Plain-text document sources:
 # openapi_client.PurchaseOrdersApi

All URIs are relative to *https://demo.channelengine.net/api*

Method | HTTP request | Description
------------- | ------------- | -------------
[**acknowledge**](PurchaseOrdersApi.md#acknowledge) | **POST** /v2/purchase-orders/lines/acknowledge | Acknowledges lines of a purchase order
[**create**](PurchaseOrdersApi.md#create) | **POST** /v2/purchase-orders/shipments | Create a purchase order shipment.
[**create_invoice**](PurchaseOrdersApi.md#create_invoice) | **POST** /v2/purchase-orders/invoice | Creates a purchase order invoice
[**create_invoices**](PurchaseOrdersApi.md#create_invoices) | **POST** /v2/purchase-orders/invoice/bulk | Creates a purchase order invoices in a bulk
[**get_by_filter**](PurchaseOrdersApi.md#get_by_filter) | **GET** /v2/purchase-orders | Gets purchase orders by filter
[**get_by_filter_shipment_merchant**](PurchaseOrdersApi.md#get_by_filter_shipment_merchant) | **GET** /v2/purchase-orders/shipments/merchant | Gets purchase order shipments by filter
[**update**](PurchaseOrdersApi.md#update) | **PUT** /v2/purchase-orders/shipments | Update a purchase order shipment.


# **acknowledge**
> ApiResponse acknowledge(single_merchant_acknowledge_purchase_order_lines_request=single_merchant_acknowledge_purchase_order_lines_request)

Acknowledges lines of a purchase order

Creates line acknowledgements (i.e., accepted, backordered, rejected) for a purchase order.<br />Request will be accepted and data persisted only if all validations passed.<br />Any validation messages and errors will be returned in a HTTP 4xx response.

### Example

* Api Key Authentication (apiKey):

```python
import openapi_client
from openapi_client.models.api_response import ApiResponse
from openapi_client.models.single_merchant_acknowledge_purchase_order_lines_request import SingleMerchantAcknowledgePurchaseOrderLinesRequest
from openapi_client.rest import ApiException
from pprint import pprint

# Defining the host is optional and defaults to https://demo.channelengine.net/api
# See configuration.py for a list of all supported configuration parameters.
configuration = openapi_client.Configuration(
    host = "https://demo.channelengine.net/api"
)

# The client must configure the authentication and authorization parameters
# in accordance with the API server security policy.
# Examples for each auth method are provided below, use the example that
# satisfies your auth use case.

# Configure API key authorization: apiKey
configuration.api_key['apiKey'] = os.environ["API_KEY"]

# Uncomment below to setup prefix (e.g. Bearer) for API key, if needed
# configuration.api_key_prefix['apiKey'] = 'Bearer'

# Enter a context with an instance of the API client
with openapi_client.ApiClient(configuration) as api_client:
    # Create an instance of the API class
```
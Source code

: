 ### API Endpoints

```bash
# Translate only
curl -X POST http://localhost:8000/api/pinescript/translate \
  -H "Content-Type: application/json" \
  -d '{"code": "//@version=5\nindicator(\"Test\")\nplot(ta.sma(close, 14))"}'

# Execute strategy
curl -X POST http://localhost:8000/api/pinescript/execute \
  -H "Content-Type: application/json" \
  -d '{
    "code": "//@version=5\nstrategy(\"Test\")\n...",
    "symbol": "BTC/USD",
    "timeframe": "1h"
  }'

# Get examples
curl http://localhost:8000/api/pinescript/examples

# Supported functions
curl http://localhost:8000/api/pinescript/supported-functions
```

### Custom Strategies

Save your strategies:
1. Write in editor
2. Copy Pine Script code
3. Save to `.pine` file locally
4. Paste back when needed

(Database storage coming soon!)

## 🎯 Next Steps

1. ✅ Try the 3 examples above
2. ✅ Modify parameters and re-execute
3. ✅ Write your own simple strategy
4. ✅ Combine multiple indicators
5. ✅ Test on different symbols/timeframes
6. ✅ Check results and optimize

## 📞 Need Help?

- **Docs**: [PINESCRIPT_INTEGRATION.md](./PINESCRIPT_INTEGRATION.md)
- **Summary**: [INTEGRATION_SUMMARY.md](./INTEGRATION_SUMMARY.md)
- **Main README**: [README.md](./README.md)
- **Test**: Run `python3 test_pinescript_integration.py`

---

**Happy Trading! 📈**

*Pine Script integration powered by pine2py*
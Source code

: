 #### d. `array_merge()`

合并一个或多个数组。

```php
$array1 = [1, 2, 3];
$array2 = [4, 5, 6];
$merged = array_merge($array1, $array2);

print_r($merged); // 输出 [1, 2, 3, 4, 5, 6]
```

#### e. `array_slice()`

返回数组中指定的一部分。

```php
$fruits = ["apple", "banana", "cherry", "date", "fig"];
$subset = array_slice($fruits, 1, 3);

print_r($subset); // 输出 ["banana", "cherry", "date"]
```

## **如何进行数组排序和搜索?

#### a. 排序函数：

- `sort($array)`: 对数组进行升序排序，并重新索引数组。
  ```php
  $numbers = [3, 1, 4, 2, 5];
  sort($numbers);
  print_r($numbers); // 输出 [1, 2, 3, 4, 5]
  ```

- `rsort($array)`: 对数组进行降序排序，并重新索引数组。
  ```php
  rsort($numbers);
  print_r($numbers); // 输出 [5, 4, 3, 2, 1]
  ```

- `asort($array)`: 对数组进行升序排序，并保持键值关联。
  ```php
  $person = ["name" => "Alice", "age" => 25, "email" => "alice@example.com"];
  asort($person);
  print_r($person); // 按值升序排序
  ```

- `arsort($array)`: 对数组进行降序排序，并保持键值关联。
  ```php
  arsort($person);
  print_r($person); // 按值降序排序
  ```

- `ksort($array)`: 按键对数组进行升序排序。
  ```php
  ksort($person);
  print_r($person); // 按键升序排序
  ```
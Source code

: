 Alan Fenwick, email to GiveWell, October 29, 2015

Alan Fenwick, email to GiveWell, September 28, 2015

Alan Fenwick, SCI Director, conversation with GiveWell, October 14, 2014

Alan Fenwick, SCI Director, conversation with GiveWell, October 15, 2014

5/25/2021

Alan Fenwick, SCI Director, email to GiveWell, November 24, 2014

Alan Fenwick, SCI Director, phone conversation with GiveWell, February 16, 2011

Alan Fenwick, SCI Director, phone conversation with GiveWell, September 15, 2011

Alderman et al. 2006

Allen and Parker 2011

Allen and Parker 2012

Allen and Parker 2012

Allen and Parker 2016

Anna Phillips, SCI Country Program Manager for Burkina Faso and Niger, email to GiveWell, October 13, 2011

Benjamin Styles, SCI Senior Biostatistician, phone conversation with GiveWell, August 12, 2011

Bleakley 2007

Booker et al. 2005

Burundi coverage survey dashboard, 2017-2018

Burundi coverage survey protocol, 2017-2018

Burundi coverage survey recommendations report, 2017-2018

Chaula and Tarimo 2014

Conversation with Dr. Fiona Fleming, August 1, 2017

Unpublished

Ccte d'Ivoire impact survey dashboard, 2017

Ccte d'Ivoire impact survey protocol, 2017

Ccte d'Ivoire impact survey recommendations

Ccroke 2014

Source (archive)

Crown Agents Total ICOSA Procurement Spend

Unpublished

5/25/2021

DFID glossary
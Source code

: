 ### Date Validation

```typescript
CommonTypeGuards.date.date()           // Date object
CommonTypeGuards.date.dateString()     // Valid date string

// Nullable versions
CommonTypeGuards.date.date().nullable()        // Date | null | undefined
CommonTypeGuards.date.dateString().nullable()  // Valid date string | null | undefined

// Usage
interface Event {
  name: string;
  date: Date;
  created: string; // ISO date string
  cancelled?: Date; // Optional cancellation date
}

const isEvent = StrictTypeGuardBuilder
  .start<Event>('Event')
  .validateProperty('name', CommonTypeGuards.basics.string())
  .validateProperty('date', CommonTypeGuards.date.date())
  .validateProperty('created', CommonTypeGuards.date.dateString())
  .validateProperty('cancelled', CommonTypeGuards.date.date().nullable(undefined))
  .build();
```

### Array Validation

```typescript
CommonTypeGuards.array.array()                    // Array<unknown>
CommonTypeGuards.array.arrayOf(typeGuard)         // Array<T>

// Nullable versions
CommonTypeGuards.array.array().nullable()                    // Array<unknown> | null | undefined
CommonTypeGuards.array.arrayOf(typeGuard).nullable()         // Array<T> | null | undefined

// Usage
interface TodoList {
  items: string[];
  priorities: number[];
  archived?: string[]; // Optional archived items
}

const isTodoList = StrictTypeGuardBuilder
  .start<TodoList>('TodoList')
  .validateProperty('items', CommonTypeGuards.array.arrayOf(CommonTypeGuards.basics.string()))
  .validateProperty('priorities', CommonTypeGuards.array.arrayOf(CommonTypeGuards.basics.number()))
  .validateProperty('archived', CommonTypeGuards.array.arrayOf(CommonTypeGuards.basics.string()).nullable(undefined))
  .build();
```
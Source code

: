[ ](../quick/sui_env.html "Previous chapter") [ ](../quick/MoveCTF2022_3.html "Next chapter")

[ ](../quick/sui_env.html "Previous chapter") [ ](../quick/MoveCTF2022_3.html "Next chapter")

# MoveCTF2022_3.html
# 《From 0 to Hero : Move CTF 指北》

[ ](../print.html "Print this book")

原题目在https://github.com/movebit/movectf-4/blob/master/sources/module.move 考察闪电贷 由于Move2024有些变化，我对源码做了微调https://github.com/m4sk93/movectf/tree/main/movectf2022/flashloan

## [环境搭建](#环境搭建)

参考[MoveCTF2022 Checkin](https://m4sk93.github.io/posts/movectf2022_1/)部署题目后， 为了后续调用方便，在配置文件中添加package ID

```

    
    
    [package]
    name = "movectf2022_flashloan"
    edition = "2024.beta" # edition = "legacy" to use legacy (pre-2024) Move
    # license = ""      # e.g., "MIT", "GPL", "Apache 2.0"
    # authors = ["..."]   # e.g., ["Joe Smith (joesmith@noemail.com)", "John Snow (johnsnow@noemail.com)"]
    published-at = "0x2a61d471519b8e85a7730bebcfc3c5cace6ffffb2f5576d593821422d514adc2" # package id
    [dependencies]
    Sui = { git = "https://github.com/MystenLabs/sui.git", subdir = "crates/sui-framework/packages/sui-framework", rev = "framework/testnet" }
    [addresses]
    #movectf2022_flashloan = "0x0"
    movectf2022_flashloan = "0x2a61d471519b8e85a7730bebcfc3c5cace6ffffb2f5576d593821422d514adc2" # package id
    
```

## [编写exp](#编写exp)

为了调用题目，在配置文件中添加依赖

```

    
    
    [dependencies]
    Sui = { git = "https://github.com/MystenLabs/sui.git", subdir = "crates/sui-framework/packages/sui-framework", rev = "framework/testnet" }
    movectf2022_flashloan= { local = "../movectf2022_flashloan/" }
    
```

- _Brief_: Set aside each line above that includes the string "demo" and report it.

- _Response for this exercise_:
All URIs are relative to *https://demo.channelengine.net/api*
# Defining the host is optional and defaults to https://demo.channelengine.net/api
    host = "https://demo.channelengine.net/api"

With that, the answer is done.